Dataset records
----
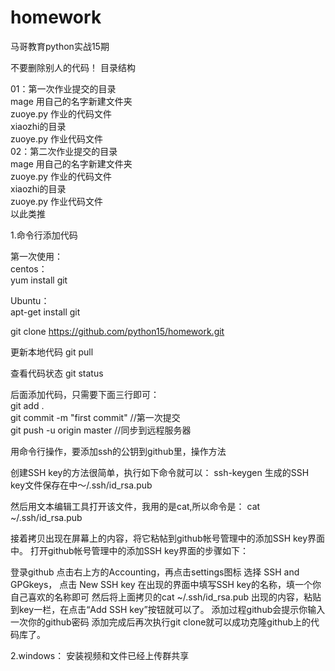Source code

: # homework

马哥教育python实战15期

不要删除别人的代码！ 目录结构
                     
01：第一次作业提交的目录         
    mage 用自己的名字新建文件夹             
          zuoye.py 作业的代码文件            
    xiaozhi的目录          
           zuoye.py 作业代码文件       
02：第二次作业提交的目录     
  mage 用自己的名字新建文件夹          
      zuoye.py 作业的代码文件                     
  xiaozhi的目录              
      zuoye.py 作业代码文件             
 以此类推


1.命令行添加代码

第一次使用：         
centos：       
  yum install git       
  
  
Ubuntu：       
  apt-get install git
  
git clone https://github.com/python15/homework.git

更新本地代码 git pull

查看代码状态 git status

后面添加代码，只需要下面三行即可：     
  git add .     
  git commit -m "first commit" //第一次提交      
  git push -u origin master //同步到远程服务器      

用命令行操作，要添加ssh的公钥到github里，操作方法

创建SSH key的方法很简单，执行如下命令就可以： ssh-keygen 生成的SSH key文件保存在中～/.ssh/id_rsa.pub

然后用文本编辑工具打开该文件，我用的是cat,所以命令是： cat ~/.ssh/id_rsa.pub

接着拷贝出现在屏幕上的内容，将它粘帖到github帐号管理中的添加SSH key界面中。 打开github帐号管理中的添加SSH key界面的步骤如下：

登录github 点击右上方的Accounting，再点击settings图标 选择 SSH and GPGkeys， 点击 New SSH key 在出现的界面中填写SSH key的名称，填一个你自己喜欢的名称即可 然后将上面拷贝的cat ~/.ssh/id_rsa.pub 出现的内容，粘贴到key一栏，在点击“Add SSH key”按钮就可以了。 添加过程github会提示你输入一次你的github密码 添加完成后再次执行git clone就可以成功克隆github上的代码库了。

2.windows：
安装视频和文件已经上传群共享
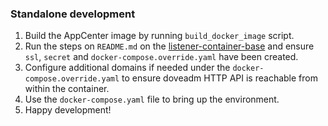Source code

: ### Standalone development

1. Build the AppCenter image by running `build_docker_image` script.
2. Run the steps on `README.md` on the [listener-container-base](https://git.knut.univention.de/univention/customers/dataport/upx/container-listener-base) and ensure `ssl`, `secret` and `docker-compose.override.yaml` have been created.
3. Configure additional domains if needed under the `docker-compose.override.yaml` to ensure doveadm HTTP API is reachable from within the container.
4. Use the `docker-compose.yaml` file to bring up the environment.
5. Happy development!

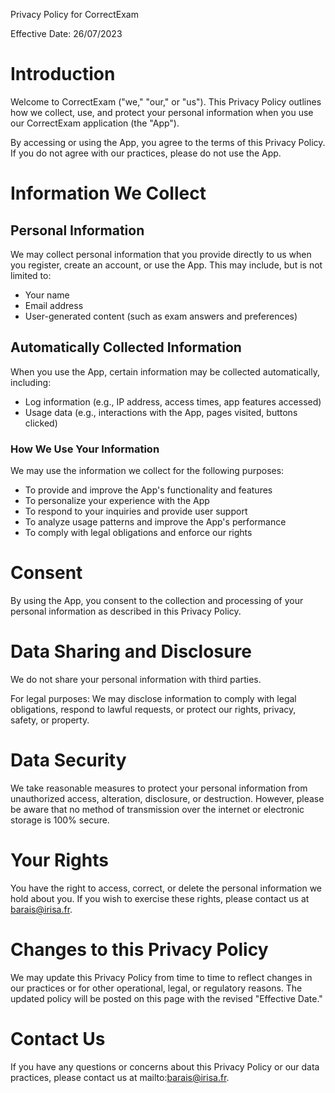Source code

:Privacy Policy for CorrectExam

Effective Date: 26/07/2023

# Introduction

Welcome to CorrectExam ("we," "our," or "us"). This Privacy Policy outlines how we collect, use, and protect your personal information when you use our CorrectExam application (the "App").

By accessing or using the App, you agree to the terms of this Privacy Policy. If you do not agree with our practices, please do not use the App.

# Information We Collect

## Personal Information

We may collect personal information that you provide directly to us when you register, create an account, or use the App. This may include, but is not limited to:

- Your name
- Email address
- User-generated content (such as exam answers and preferences)

## Automatically Collected Information

When you use the App, certain information may be collected automatically, including:

- Log information (e.g., IP address, access times, app features accessed)
- Usage data (e.g., interactions with the App, pages visited, buttons clicked)

### How We Use Your Information

We may use the information we collect for the following purposes:

- To provide and improve the App's functionality and features
- To personalize your experience with the App
- To respond to your inquiries and provide user support
- To analyze usage patterns and improve the App's performance
- To comply with legal obligations and enforce our rights



# Consent

By using the App, you consent to the collection and processing of your personal information as described in this Privacy Policy.

# Data Sharing and Disclosure

We do not share your personal information with third parties.

For legal purposes: We may disclose information to comply with legal obligations, respond to lawful requests, or protect our rights, privacy, safety, or property.

# Data Security

We take reasonable measures to protect your personal information from unauthorized access, alteration, disclosure, or destruction. However, please be aware that no method of transmission over the internet or electronic storage is 100% secure.

# Your Rights

You have the right to access, correct, or delete the personal information we hold about you. If you wish to exercise these rights, please contact us at barais@irisa.fr.

# Changes to this Privacy Policy

We may update this Privacy Policy from time to time to reflect changes in our practices or for other operational, legal, or regulatory reasons. The updated policy will be posted on this page with the revised "Effective Date."

# Contact Us

If you have any questions or concerns about this Privacy Policy or our data practices, please contact us at mailto:barais@irisa.fr.

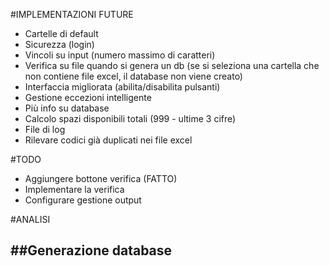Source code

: #IMPLEMENTAZIONI FUTURE
- Cartelle di default
- Sicurezza (login)
- Vincoli su input (numero massimo di caratteri)
- Verifica su file quando si genera un db (se si seleziona una cartella che non contiene file excel, il database non viene creato)
- Interfaccia migliorata (abilita/disabilita pulsanti)
- Gestione eccezioni intelligente
- Più info su database
- Calcolo spazi disponibili totali (999 - ultime 3 cifre)
- File di log
- Rilevare codici già duplicati nei file excel

#TODO
- Aggiungere bottone verifica (FATTO)
- Implementare la verifica 
- Configurare gestione output


#ANALISI

##Generazione database
-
----
▶ WORK REQUIRED: Whenever a line above includes "about", copy it in full.

▶ RESULT:
You have the right to access, correct, or delete the personal information we hold about you. If you wish to exercise these rights, please contact us at barais@irisa.fr.
If you have any questions or concerns about this Privacy Policy or our data practices, please contact us at mailto:barais@irisa.fr.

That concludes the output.